Three separate places I went to at 8 in the morning. Gas station, dunkin' donuts, and then a convenience store. All of them, trash is full. People wonder why they litter in the USA, there's nowhere to throw away trash when you're out. It's unbelievable People can just go to work and choose not to do their job anymore. That people see this and they don't have any problem with it, no interest at all to keep things neat and tidy and clean. Nope.
In Japan it's almost impossible to find a trash can on the streets and yet people don't litter. The problem is the culture centered around consumerism and waste.
Keep up the good fight! I've got several miles of trail cleaned behind my hood, one more major path to go!
Maybe you do this, if not, take a plastic retail bag, fold it over twice, while pressing the air out, roll it up tight and rubber band it. I always have 2-4 highly compact bags.
Funnily enough that's where I find most of the litter in Japan, like, if you go to any non-main road that goes through a bit of forest, you will see signs threatening fines for littering, with a bunch of trash tossed in that exact area.
I have seen cans, bottles, ACs, TVs, baby car seats, bags, and general household trash. Also found a golf club once that I actually brought home because I thought that it was neat. And this is only along a single stretch of road that is only like 1km long.
So Japan isn't some miracle society that doesn't litter, it's just that they do it someplace that is somewhat out of sight.
With respect to Japan, there's definitely a culture difference, but I don't think it's the consumerism/waste culture. There's so much excess packaging in Japanese food products.
Smaller portions creates exponentially less waste. It also isn't frequently greasy western fast food waste that is inconvenient to carry around for any period of time.

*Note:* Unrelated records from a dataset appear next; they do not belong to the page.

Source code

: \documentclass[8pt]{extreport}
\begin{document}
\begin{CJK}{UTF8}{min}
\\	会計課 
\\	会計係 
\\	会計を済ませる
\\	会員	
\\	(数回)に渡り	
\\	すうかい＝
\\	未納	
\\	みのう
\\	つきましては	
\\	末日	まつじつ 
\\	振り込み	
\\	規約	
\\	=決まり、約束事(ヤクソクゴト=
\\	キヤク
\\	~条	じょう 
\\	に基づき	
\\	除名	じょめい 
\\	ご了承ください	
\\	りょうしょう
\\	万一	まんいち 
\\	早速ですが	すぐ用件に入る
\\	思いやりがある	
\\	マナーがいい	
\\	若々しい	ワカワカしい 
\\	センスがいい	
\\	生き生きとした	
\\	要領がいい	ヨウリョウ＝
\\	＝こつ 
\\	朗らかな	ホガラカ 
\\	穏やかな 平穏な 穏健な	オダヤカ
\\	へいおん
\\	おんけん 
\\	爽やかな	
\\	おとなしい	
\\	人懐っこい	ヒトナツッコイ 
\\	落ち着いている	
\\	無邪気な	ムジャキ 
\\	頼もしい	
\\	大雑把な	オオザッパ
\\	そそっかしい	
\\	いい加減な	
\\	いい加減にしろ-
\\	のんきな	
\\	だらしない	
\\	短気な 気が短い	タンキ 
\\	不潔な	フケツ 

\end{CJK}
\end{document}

Like I wouldn't mind carrying around a paper wrapper from a nice sandwich place, but fast food waste is greasy and likely to leak.
Larger portions need less wrapping per lb, but more overall packaging than a smaller item. You know, like how more filling requires a bigger tortilla.
You are also missing the point about the multiple, larger, individually packaged parts. Like how one container from a sit down restaurant is less overall trash than a bag of multiple wrappers, ketchup packets, and a cup from fast food.
East Asia loves individually packaged everything. Americans would need to eat ridiculously more food to beat them, just by quantity like you're suggesting. They do eat a bit more, on average, but not that much - and the gap is closing.